-- Task inputs follows --

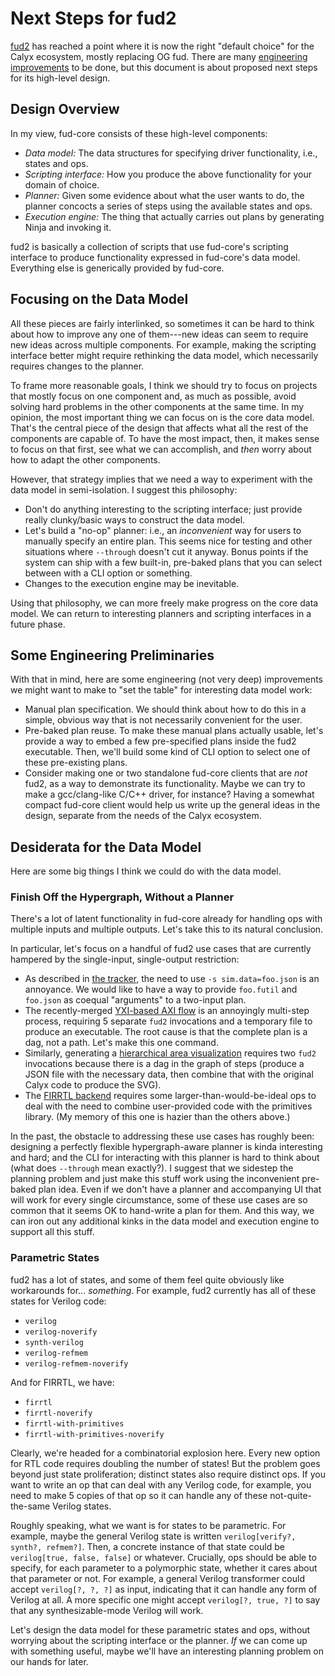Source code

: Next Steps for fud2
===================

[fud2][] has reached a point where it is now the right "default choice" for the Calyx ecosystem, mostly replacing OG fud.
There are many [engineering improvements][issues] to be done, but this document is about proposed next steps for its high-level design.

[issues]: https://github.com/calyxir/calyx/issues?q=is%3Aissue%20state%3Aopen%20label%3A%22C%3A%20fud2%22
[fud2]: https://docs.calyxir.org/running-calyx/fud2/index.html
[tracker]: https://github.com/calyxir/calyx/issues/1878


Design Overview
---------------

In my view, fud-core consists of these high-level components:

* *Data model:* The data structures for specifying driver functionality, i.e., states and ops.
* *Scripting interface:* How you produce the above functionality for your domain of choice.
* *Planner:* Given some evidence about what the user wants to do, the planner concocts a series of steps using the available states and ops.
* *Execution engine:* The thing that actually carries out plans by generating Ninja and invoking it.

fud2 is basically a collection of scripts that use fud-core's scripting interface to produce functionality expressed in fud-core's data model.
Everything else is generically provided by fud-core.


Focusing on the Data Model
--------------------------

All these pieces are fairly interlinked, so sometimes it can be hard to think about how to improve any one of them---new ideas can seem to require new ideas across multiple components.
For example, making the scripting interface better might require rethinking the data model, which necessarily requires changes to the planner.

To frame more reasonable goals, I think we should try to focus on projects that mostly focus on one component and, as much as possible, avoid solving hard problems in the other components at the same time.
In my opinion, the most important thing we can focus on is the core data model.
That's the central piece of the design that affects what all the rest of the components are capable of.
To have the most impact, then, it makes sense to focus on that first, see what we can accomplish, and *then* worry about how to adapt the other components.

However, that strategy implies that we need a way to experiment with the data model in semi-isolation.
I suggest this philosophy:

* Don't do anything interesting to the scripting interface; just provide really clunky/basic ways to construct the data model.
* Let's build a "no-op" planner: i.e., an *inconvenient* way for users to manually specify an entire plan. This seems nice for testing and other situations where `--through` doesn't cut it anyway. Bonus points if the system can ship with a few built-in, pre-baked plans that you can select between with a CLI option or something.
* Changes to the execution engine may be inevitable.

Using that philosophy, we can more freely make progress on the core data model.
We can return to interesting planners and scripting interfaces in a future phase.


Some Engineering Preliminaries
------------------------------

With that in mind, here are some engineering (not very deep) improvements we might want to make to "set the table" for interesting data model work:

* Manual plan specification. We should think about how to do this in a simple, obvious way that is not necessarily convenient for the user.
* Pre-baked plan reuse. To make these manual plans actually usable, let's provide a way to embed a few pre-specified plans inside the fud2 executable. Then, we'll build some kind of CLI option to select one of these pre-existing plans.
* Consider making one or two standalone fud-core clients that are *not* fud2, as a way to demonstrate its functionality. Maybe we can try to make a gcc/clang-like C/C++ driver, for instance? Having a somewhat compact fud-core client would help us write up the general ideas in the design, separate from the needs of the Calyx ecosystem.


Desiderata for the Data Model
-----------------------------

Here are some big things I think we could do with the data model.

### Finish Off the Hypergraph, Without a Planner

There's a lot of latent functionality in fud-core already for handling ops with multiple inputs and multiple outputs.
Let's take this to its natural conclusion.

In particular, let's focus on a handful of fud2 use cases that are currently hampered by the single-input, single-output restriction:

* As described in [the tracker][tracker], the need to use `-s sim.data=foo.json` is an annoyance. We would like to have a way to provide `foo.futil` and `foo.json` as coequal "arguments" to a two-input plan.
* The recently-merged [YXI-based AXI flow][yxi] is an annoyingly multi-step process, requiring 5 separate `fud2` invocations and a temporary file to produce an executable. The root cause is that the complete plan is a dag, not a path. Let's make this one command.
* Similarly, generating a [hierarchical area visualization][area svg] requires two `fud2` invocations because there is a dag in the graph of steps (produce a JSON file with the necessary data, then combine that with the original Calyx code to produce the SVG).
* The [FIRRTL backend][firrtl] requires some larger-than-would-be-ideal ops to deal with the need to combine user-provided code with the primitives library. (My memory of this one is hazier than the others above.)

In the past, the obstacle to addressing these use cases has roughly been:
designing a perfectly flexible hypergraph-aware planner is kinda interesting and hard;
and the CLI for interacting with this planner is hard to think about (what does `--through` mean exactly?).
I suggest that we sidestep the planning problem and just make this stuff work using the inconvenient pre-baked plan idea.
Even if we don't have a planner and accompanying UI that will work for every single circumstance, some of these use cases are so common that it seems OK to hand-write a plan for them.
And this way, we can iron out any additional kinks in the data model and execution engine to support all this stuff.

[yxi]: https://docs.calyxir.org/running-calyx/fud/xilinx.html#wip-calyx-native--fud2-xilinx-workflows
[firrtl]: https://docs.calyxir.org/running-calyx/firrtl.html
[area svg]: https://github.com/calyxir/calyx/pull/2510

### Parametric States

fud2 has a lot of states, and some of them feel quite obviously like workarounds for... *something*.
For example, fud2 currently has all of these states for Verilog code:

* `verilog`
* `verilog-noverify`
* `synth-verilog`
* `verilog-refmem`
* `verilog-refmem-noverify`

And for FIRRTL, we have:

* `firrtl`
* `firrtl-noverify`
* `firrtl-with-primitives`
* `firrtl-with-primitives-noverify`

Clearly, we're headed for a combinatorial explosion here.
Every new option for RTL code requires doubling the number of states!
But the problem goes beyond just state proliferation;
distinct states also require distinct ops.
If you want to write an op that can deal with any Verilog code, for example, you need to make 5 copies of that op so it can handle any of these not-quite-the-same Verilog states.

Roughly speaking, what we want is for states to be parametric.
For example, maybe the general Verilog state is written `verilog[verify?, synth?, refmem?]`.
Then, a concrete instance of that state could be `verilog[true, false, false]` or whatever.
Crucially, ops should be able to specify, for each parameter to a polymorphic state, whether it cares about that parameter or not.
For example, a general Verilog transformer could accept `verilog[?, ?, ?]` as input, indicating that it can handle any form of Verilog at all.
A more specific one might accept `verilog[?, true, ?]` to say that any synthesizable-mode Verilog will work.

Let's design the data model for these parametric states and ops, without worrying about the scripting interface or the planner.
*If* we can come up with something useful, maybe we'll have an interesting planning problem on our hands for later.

-- Task inputs concluded --

Aim of the exercise: Transcribe the listing exactly, skipping pictures.

Solution to this task:
Source code

: Next Steps for fud2
===================

[fud2][] has reached a point where it is now the right "default choice" for the Calyx ecosystem, mostly replacing OG fud.
There are many [engineering improvements][issues] to be done, but this document is about proposed next steps for its high-level design.

[issues]: https://github.com/calyxir/calyx/issues?q=is%3Aissue%20state%3Aopen%20label%3A%22C%3A%20fud2%22
[fud2]: https://docs.calyxir.org/running-calyx/fud2/index.html
[tracker]: https://github.com/calyxir/calyx/issues/1878


Design Overview
---------------

In my view, fud-core consists of these high-level components:

* *Data model:* The data structures for specifying driver functionality, i.e., states and ops.
* *Scripting interface:* How you produce the above functionality for your domain of choice.
* *Planner:* Given some evidence about what the user wants to do, the planner concocts a series of steps using the available states and ops.
* *Execution engine:* The thing that actually carries out plans by generating Ninja and invoking it.

fud2 is basically a collection of scripts that use fud-core's scripting interface to produce functionality expressed in fud-core's data model.
Everything else is generically provided by fud-core.


Focusing on the Data Model
--------------------------

All these pieces are fairly interlinked, so sometimes it can be hard to think about how to improve any one of them---new ideas can seem to require new ideas across multiple components.
For example, making the scripting interface better might require rethinking the data model, which necessarily requires changes to the planner.

To frame more reasonable goals, I think we should try to focus on projects that mostly focus on one component and, as much as possible, avoid solving hard problems in the other components at the same time.
In my opinion, the most important thing we can focus on is the core data model.
That's the central piece of the design that affects what all the rest of the components are capable of.
To have the most impact, then, it makes sense to focus on that first, see what we can accomplish, and *then* worry about how to adapt the other components.

However, that strategy implies that we need a way to experiment with the data model in semi-isolation.
I suggest this philosophy:

* Don't do anything interesting to the scripting interface; just provide really clunky/basic ways to construct the data model.
* Let's build a "no-op" planner: i.e., an *inconvenient* way for users to manually specify an entire plan. This seems nice for testing and other situations where `--through` doesn't cut it anyway. Bonus points if the system can ship with a few built-in, pre-baked plans that you can select between with a CLI option or something.
* Changes to the execution engine may be inevitable.

Using that philosophy, we can more freely make progress on the core data model.
We can return to interesting planners and scripting interfaces in a future phase.


Some Engineering Preliminaries
------------------------------

With that in mind, here are some engineering (not very deep) improvements we might want to make to "set the table" for interesting data model work:

* Manual plan specification. We should think about how to do this in a simple, obvious way that is not necessarily convenient for the user.
* Pre-baked plan reuse. To make these manual plans actually usable, let's provide a way to embed a few pre-specified plans inside the fud2 executable. Then, we'll build some kind of CLI option to select one of these pre-existing plans.
* Consider making one or two standalone fud-core clients that are *not* fud2, as a way to demonstrate its functionality. Maybe we can try to make a gcc/clang-like C/C++ driver, for instance? Having a somewhat compact fud-core client would help us write up the general ideas in the design, separate from the needs of the Calyx ecosystem.


Desiderata for the Data Model
-----------------------------

Here are some big things I think we could do with the data model.

### Finish Off the Hypergraph, Without a Planner

There's a lot of latent functionality in fud-core already for handling ops with multiple inputs and multiple outputs.
Let's take this to its natural conclusion.

In particular, let's focus on a handful of fud2 use cases that are currently hampered by the single-input, single-output restriction:

* As described in [the tracker][tracker], the need to use `-s sim.data=foo.json` is an annoyance. We would like to have a way to provide `foo.futil` and `foo.json` as coequal "arguments" to a two-input plan.
* The recently-merged [YXI-based AXI flow][yxi] is an annoyingly multi-step process, requiring 5 separate `fud2` invocations and a temporary file to produce an executable. The root cause is that the complete plan is a dag, not a path. Let's make this one command.
* Similarly, generating a [hierarchical area visualization][area svg] requires two `fud2` invocations because there is a dag in the graph of steps (produce a JSON file with the necessary data, then combine that with the original Calyx code to produce the SVG).
* The [FIRRTL backend][firrtl] requires some larger-than-would-be-ideal ops to deal with the need to combine user-provided code with the primitives library. (My memory of this one is hazier than the others above.)

In the past, the obstacle to addressing these use cases has roughly been:
designing a perfectly flexible hypergraph-aware planner is kinda interesting and hard;
and the CLI for interacting with this planner is hard to think about (what does `--through` mean exactly?).
I suggest that we sidestep the planning problem and just make this stuff work using the inconvenient pre-baked plan idea.
Even if we don't have a planner and accompanying UI that will work for every single circumstance, some of these use cases are so common that it seems OK to hand-write a plan for them.
And this way, we can iron out any additional kinks in the data model and execution engine to support all this stuff.

[yxi]: https://docs.calyxir.org/running-calyx/fud/xilinx.html#wip-calyx-native--fud2-xilinx-workflows
[firrtl]: https://docs.calyxir.org/running-calyx/firrtl.html
[area svg]: https://github.com/calyxir/calyx/pull/2510

### Parametric States

fud2 has a lot of states, and some of them feel quite obviously like workarounds for... *something*.
For example, fud2 currently has all of these states for Verilog code:

* `verilog`
* `verilog-noverify`
* `synth-verilog`
* `verilog-refmem`
* `verilog-refmem-noverify`

And for FIRRTL, we have:

* `firrtl`
* `firrtl-noverify`
* `firrtl-with-primitives`
* `firrtl-with-primitives-noverify`

Clearly, we're headed for a combinatorial explosion here.
Every new option for RTL code requires doubling the number of states!
But the problem goes beyond just state proliferation;
distinct states also require distinct ops.
If you want to write an op that can deal with any Verilog code, for example, you need to make 5 copies of that op so it can handle any of these not-quite-the-same Verilog states.

Roughly speaking, what we want is for states to be parametric.
For example, maybe the general Verilog state is written `verilog[verify?, synth?, refmem?]`.
Then, a concrete instance of that state could be `verilog[true, false, false]` or whatever.
Crucially, ops should be able to specify, for each parameter to a polymorphic state, whether it cares about that parameter or not.
For example, a general Verilog transformer could accept `verilog[?, ?, ?]` as input, indicating that it can handle any form of Verilog at all.
A more specific one might accept `verilog[?, true, ?]` to say that any synthesizable-mode Verilog will work.

Let's design the data model for these parametric states and ops, without worrying about the scripting interface or the planner.
*If* we can come up with something useful, maybe we'll have an interesting planning problem on our hands for later.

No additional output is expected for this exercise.